Kraken Financial has made history by becoming the first digital asset bank in the United States to be granted a Federal Reserve master account, the company announced on Wednesday. The approval gives Kraken Financial direct access to the Federal Reserve’s payment infrastructure, a move the firm says will let it settle on core rails like Fedwire without passing through intermediary correspondent banks, and promises faster, simpler fiat movement for institutional clients.
The decision caps more than five years of regulatory engagement and intensive operational review, according to the company, and represents what its leaders describe as a turning point in the relationship between crypto infrastructure and the traditional banking system. “This milestone marks the convergence of crypto infrastructure and sovereign financial rails,” said Arjun Sethi, Co-CEO of Payward and Kraken, in the firm’s announcement. He added that having a master account allows the bank to operate “not as a peripheral participant in the U.S. banking system, but as a directly connected financial institution.”
Practically, Fed master-account access means Kraken Financial can route payments over Fedwire and other core payment channels without relying on correspondent banks, an advantage the company says will reduce settlement complexity, lower costs and cut operational dependencies. Industry reporting also noted the approval and emphasized the significance of giving a digital-asset focused bank direct connectivity to the central bank’s payments network.
Kraken Financial, which operates as a Wyoming-chartered Special Purpose Depository Institution (SPDI) on a full-reserve model, said the master account will be rolled out in phases. The bank will initially use its new capability to facilitate institutional client activity on Kraken’s exchange, with additional features integrated into Payward’s broader settlement and payments layer over time and in close coordination with regulators. The firm stressed that this is part of a deliberate, supervised expansion of payment capabilities rather than an abrupt change in business model.
The SPDI framework in Wyoming, which requires full reserves equal to or exceeding client fiat deposits, has been central to Kraken Financial’s regulatory narrative since its charter. The company pointed to extensive examination and operational scrutiny during the multi-year approval process, noting that the master-account permission reflects both state supervision and engagement with the Federal Reserve. Federal filings and past communications show Kraken’s application for Federal Reserve access has been under consideration for several years as the Fed updated guidance on which entities may connect to its services.
Beyond the immediate efficiencies, Kraken and its executives framed the approval as an architectural step toward tighter integration between fiat and crypto markets. They suggested that direct Fed connectivity could eventually enable atomic settlement between dollars and digital assets, institutional-grade cash management tied to custody, and programmable financial products built inside a regulated framework.

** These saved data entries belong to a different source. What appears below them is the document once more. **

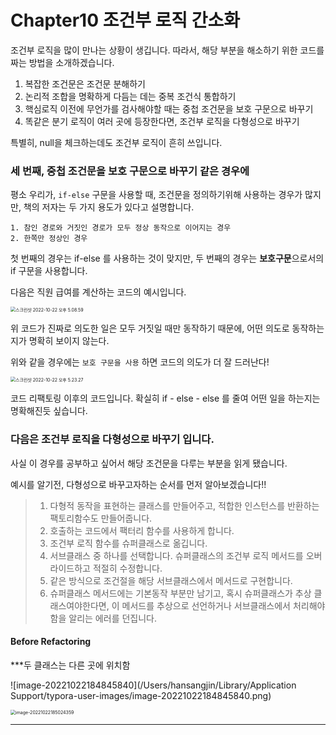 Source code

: # Chapter10 조건부 로직 간소화



조건부 로직을 많이 만나는 상황이 생깁니다.
따라서, 해당 부분을 해소하기 위한 코드를 짜는 방법을 소개하겠습니다.

1. 복잡한 조건문은 조건문 분해하기
2. 논리적 조합을 명확하게 다듬는 데는 중복 조건식 통합하기
3. 핵심로직 이전에 무언가를 검사해야할 때는 중첩 조건문을 보호 구문으로 바꾸기 
4. 똑같은 분기 로직이 여러 곳에 등장한다면, 조건부 로직을 다형성으로 바꾸기 


특별히, null을 체크하는데도 조건부 로직이 흔히 쓰입니다. 



### 세 번째, 중첩 조건문을 보호 구문으로 바꾸기 같은 경우에

평소 우리가, `if-else`  구문을 사용할 때, 조건문을 정의하기위해 사용하는 경우가 많지만, 책의 저자는 두 가지 용도가 있다고 설명합니다. 

	1. 참인 경로와 거짓인 경로가 모두 정상 동작으로 이어지는 경우
	2. 한쪽만 정상인 경우

첫 번째의 경우는 if-else 를 사용하는 것이 맞지만,
두 번째의 경우는 **보호구문**으로서의 if 구문을 사용합니다. 

다음은 직원 급여를 계산하는 코드의 예시입니다. 

<img src="/Users/hansangjin/Desktop/스크린샷 2022-10-22 오후 5.08.59.png" alt="스크린샷 2022-10-22 오후 5.08.59" style="zoom:50%;" />

위 코드가 진짜로 의도한 일은 모두 거짓일 때만 동작하기 때문에, 어떤 의도로 동작하는지가 명확히 보이지 않는다.

 위와 같을 경우에는  `보호 구문을 사용`  하면 코드의 의도가 더 잘 드러난다!



<img src="/Users/hansangjin/Desktop/스크린샷 2022-10-22 오후 5.23.27.png" alt="스크린샷 2022-10-22 오후 5.23.27" style="zoom:50%;" />

코드 리팩토링 이후의 코드입니다. 
확실히 if - else - else 를 줄여 어떤 일을 하는지는 명확해진듯 싶습니다.



### 다음은 조건부 로직을 다형성으로 바꾸기 입니다.

사실 이 경우를 공부하고 싶어서 해당 조건문을 다루는 부분을 읽게 됐습니다. 

예시를 알기전, 다형성으로 바꾸고자하는 순서를 먼저 알아보겠습니다!!

> 1. 다형적 동작을 표현하는 클래스를 만들어주고, 적합한 인스턴스를 반환하는 팩토리함수도 만들어줍니다.
> 2. 호출하는 코드에서 팩터리 함수를 사용하게 합니다.
> 3. 조건부 로직 함수를 슈퍼클래스로 옮깁니다.
> 4. 서브클래스 중 하나를 선택합니다. 슈퍼클래스의 조건부 로직 메서드를 오버라이드하고 적절히 수정합니다.
> 5. 같은 방식으로 조건절을 해당 서브클래스에서 메서드로 구현합니다.
> 6. 슈퍼클래스 메서드에는 기본동작 부분만 남기고, 혹시 슈퍼클래스가 추상 클래스여야한다면, 이 메서드를 추상으로 선언하거나 서브클래스에서 처리해야함을 알리는 에러를 던집니다.



####  Before Refactoring

***두 클래스는 다른 곳에 위치함

![image-20221022184845840](/Users/hansangjin/Library/Application Support/typora-user-images/image-20221022184845840.png)

<img src="/Users/hansangjin/Library/Application Support/typora-user-images/image-20221022185024359.png" alt="image-20221022185024359" style="zoom: 50%;" />

---



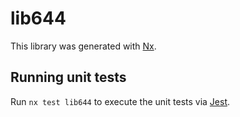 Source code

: # lib644

This library was generated with [Nx](https://nx.dev).

## Running unit tests

Run `nx test lib644` to execute the unit tests via [Jest](https://jestjs.io).
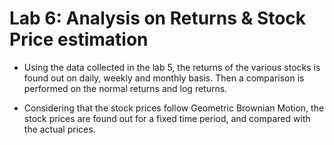 # Lab 6: Analysis on Returns & Stock Price estimation

* Using the data collected in the lab 5, the returns of the various stocks is found out on daily, weekly and monthly basis. Then a comparison is performed on the normal returns and log returns.

* Considering that the stock prices follow Geometric Brownian Motion, the stock prices are found out for a fixed time period, and compared with the actual prices. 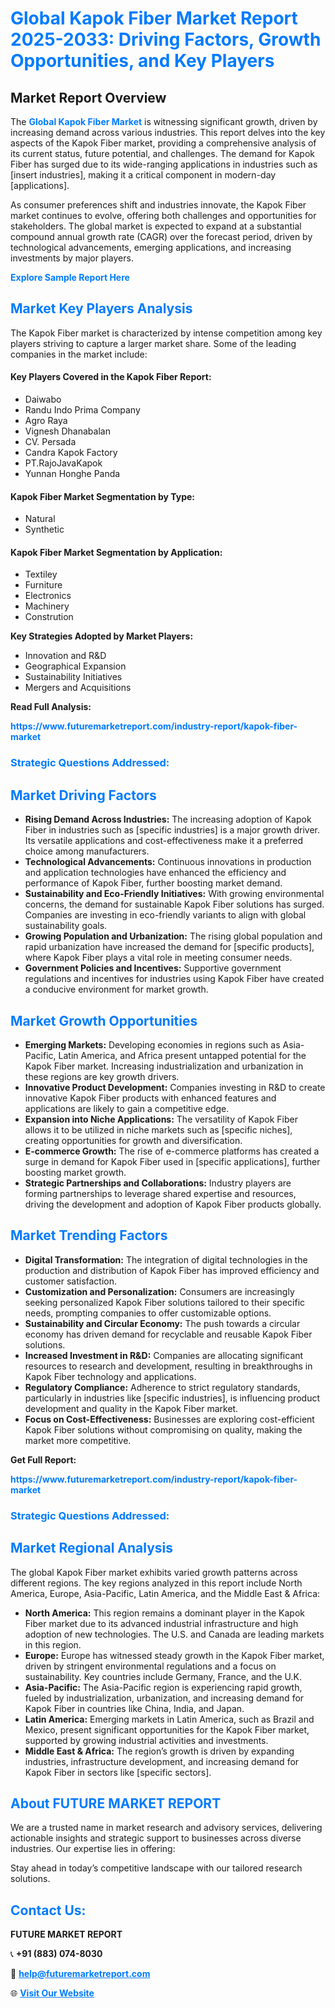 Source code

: <h1 style="color: #007BFF;">Global Kapok Fiber Market Report 2025-2033: Driving Factors, Growth Opportunities, and Key Players</h1>

<section id="overview">
<h2>Market Report Overview</h2>
<p>The <a href="https://www.futuremarketreport.com/industry-report/kapok-fiber-market" style="color: #007BFF; text-decoration: none;"><strong>Global Kapok Fiber Market</strong></a> is witnessing significant growth, driven by increasing demand across various industries. This report delves into the key aspects of the Kapok Fiber market, providing a comprehensive analysis of its current status, future potential, and challenges. The demand for Kapok Fiber has surged due to its wide-ranging applications in industries such as [insert industries], making it a critical component in modern-day [applications].</p>
<p>As consumer preferences shift and industries innovate, the Kapok Fiber market continues to evolve, offering both challenges and opportunities for stakeholders. The global market is expected to expand at a substantial compound annual growth rate (CAGR) over the forecast period, driven by technological advancements, emerging applications, and increasing investments by major players.</p>
</section>

<section id="overview">
<p><a href="https://www.futuremarketreport.com/request-sample/reportId=90291" style="color: #007BFF; text-decoration: none;"><strong>Explore Sample Report Here</strong></a></p>
</section>

<section id="key-players">
<h2 style="color: #007BFF;">Market Key Players Analysis</h2>
<p>The Kapok Fiber market is characterized by intense competition among key players striving to capture a larger market share. Some of the leading companies in the market include:</p>
<h4>Key Players Covered in the Kapok Fiber Report:</h4>
<ul><li>Daiwabo</li><li>Randu Indo Prima Company</li><li>Agro Raya</li><li>Vignesh Dhanabalan</li><li>CV. Persada</li><li>Candra Kapok Factory</li><li>PT.RajoJavaKapok</li><li>Yunnan Honghe Panda</li></ul>
<h4>Kapok Fiber Market Segmentation by Type:</h4>
<ul><li>Natural</li><li>Synthetic</li></ul>

<h4>Kapok Fiber Market Segmentation by Application:</h4>
<ul><li>Textiley</li><li>Furniture</li><li>Electronics</li><li>Machinery</li><li>Constrution</li></ul>
<p><strong>Key Strategies Adopted by Market Players:</strong></p>
<ul>
<li>Innovation and R&D</li>
<li>Geographical Expansion</li>
<li>Sustainability Initiatives</li>
<li>Mergers and Acquisitions</li>
</ul>
</section>

<section>
<p><strong>Read Full Analysis: </strong></p><a href="https://www.futuremarketreport.com/industry-report/kapok-fiber-market" style="color: #007BFF; text-decoration: none;"><strong>https://www.futuremarketreport.com/industry-report/kapok-fiber-market</strong></a>
<h3 style="color: #007BFF;">Strategic Questions Addressed:</h3>
</section>

<section id="driving-factors">
<h2 style="color: #007BFF;">Market Driving Factors</h2>
<ul>
<li><strong>Rising Demand Across Industries:</strong> The increasing adoption of Kapok Fiber in industries such as [specific industries] is a major growth driver. Its versatile applications and cost-effectiveness make it a preferred choice among manufacturers.</li>
<li><strong>Technological Advancements:</strong> Continuous innovations in production and application technologies have enhanced the efficiency and performance of Kapok Fiber, further boosting market demand.</li>
<li><strong>Sustainability and Eco-Friendly Initiatives:</strong> With growing environmental concerns, the demand for sustainable Kapok Fiber solutions has surged. Companies are investing in eco-friendly variants to align with global sustainability goals.</li>
<li><strong>Growing Population and Urbanization:</strong> The rising global population and rapid urbanization have increased the demand for [specific products], where Kapok Fiber plays a vital role in meeting consumer needs.</li>
<li><strong>Government Policies and Incentives:</strong> Supportive government regulations and incentives for industries using Kapok Fiber have created a conducive environment for market growth.</li>
</ul>
</section>

<section id="growth-opportunities">
<h2 style="color: #007BFF;">Market Growth Opportunities</h2>
<ul>
<li><strong>Emerging Markets:</strong> Developing economies in regions such as Asia-Pacific, Latin America, and Africa present untapped potential for the Kapok Fiber market. Increasing industrialization and urbanization in these regions are key growth drivers.</li>
<li><strong>Innovative Product Development:</strong> Companies investing in R&D to create innovative Kapok Fiber products with enhanced features and applications are likely to gain a competitive edge.</li>
<li><strong>Expansion into Niche Applications:</strong> The versatility of Kapok Fiber allows it to be utilized in niche markets such as [specific niches], creating opportunities for growth and diversification.</li>
<li><strong>E-commerce Growth:</strong> The rise of e-commerce platforms has created a surge in demand for Kapok Fiber used in [specific applications], further boosting market growth.</li>
<li><strong>Strategic Partnerships and Collaborations:</strong> Industry players are forming partnerships to leverage shared expertise and resources, driving the development and adoption of Kapok Fiber products globally.</li>
</ul>
</section>

<section id="trending-factors">
<h2 style="color: #007BFF;">Market Trending Factors</h2>
<ul>
<li><strong>Digital Transformation:</strong> The integration of digital technologies in the production and distribution of Kapok Fiber has improved efficiency and customer satisfaction.</li>
<li><strong>Customization and Personalization:</strong> Consumers are increasingly seeking personalized Kapok Fiber solutions tailored to their specific needs, prompting companies to offer customizable options.</li>
<li><strong>Sustainability and Circular Economy:</strong> The push towards a circular economy has driven demand for recyclable and reusable Kapok Fiber solutions.</li>
<li><strong>Increased Investment in R&D:</strong> Companies are allocating significant resources to research and development, resulting in breakthroughs in Kapok Fiber technology and applications.</li>
<li><strong>Regulatory Compliance:</strong> Adherence to strict regulatory standards, particularly in industries like [specific industries], is influencing product development and quality in the Kapok Fiber market.</li>
<li><strong>Focus on Cost-Effectiveness:</strong> Businesses are exploring cost-efficient Kapok Fiber solutions without compromising on quality, making the market more competitive.</li>
</ul>
</section>

<section>
<p><strong>Get Full Report: </strong></p><a href="https://www.futuremarketreport.com/industry-report/kapok-fiber-market" style="color: #007BFF; text-decoration: none;"><strong>https://www.futuremarketreport.com/industry-report/kapok-fiber-market</strong></a>
<h3 style="color: #007BFF;">Strategic Questions Addressed:</h3>
</section>


<section id="regional-analysis">
<h2 style="color: #007BFF;">Market Regional Analysis</h2>
<p>The global Kapok Fiber market exhibits varied growth patterns across different regions. The key regions analyzed in this report include North America, Europe, Asia-Pacific, Latin America, and the Middle East & Africa:</p>
<ul>
<li><strong>North America:</strong> This region remains a dominant player in the Kapok Fiber market due to its advanced industrial infrastructure and high adoption of new technologies. The U.S. and Canada are leading markets in this region.</li>
<li><strong>Europe:</strong> Europe has witnessed steady growth in the Kapok Fiber market, driven by stringent environmental regulations and a focus on sustainability. Key countries include Germany, France, and the U.K.</li>
<li><strong>Asia-Pacific:</strong> The Asia-Pacific region is experiencing rapid growth, fueled by industrialization, urbanization, and increasing demand for Kapok Fiber in countries like China, India, and Japan.</li>
<li><strong>Latin America:</strong> Emerging markets in Latin America, such as Brazil and Mexico, present significant opportunities for the Kapok Fiber market, supported by growing industrial activities and investments.</li>
<li><strong>Middle East & Africa:</strong> The region’s growth is driven by expanding industries, infrastructure development, and increasing demand for Kapok Fiber in sectors like [specific sectors].</li>
</ul>
</section>

<footer>
<h2 style="color: #007BFF;">About FUTURE MARKET REPORT</h2>
<p>We are a trusted name in market research and advisory services, delivering actionable insights and strategic support to businesses across diverse industries. Our expertise lies in offering:</p>

<p>Stay ahead in today’s competitive landscape with our tailored research solutions.</p>

<h2 style="color: #007BFF;">Contact Us:</h2>
<p><strong>FUTURE MARKET REPORT</strong></p>
<p>📞 <strong>+91 (883) 074-8030</strong></p>
<p>📧 <strong><a href="mailto:help@futuremarketreport.com" style="color: #007BFF;">help@futuremarketreport.com</a></strong></p>
<p>🌐 <strong><a href="https://www.futuremarketreport.com/" style="color: #007BFF;">Visit Our Website</a></strong></p>
</footer> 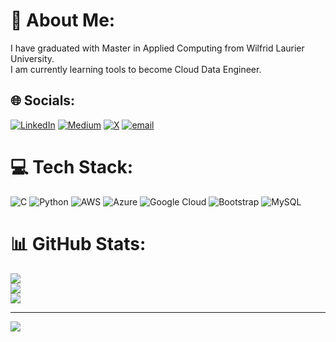 # 💫 About Me:
I have graduated with Master in Applied Computing from Wilfrid Laurier University.<br>I am currently learning tools to become Cloud Data Engineer. 


## 🌐 Socials:
[![LinkedIn](https://img.shields.io/badge/LinkedIn-%230077B5.svg?logo=linkedin&logoColor=white)](https://linkedin.com/in/www.linkedin.com/in/ismailmukadam) [![Medium](https://img.shields.io/badge/Medium-12100E?logo=medium&logoColor=white)](https://medium.com/@ismailmujahidm) [![X](https://img.shields.io/badge/X-black.svg?logo=X&logoColor=white)](https://x.com/ismailmujahidm) [![email](https://img.shields.io/badge/Email-D14836?logo=gmail&logoColor=white)](mailto:ismailm112001@gmail.com) 

# 💻 Tech Stack:
![C](https://img.shields.io/badge/c-%2300599C.svg?style=for-the-badge&logo=c&logoColor=white) ![Python](https://img.shields.io/badge/python-3670A0?style=for-the-badge&logo=python&logoColor=ffdd54) ![AWS](https://img.shields.io/badge/AWS-%23FF9900.svg?style=for-the-badge&logo=amazon-aws&logoColor=white) ![Azure](https://img.shields.io/badge/azure-%230072C6.svg?style=for-the-badge&logo=microsoftazure&logoColor=white) ![Google Cloud](https://img.shields.io/badge/GoogleCloud-%234285F4.svg?style=for-the-badge&logo=google-cloud&logoColor=white) ![Bootstrap](https://img.shields.io/badge/bootstrap-%238511FA.svg?style=for-the-badge&logo=bootstrap&logoColor=white) ![MySQL](https://img.shields.io/badge/mysql-4479A1.svg?style=for-the-badge&logo=mysql&logoColor=white)
# 📊 GitHub Stats:
![](https://github-readme-stats.vercel.app/api?username=itsismaill&theme=default&hide_border=false&include_all_commits=false&count_private=false)<br/>
![](https://github-readme-streak-stats.herokuapp.com/?user=itsismaill&theme=default&hide_border=false)<br/>
![](https://github-readme-stats.vercel.app/api/top-langs/?username=itsismaill&theme=default&hide_border=false&include_all_commits=false&count_private=false&layout=compact)

---
[![](https://visitcount.itsvg.in/api?id=itsismaill&icon=0&color=0)](https://visitcount.itsvg.in)

<!-- Proudly created with GPRM ( https://gprm.itsvg.in ) -->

Regulators and market participants will be watching closely as Kraken Financial begins its phased rollout. For proponents, the move signals maturation: crypto firms are building the back-end plumbing needed to sit alongside legacy finance. For skeptics, it raises questions about oversight, risk management and the implications of non-traditional players having direct access to core payment rails. Kraken says it will continue to work hand-in-glove with the Federal Reserve and Wyoming supervisors as it expands the capabilities of its bank and integrates those services into Payward’s platform.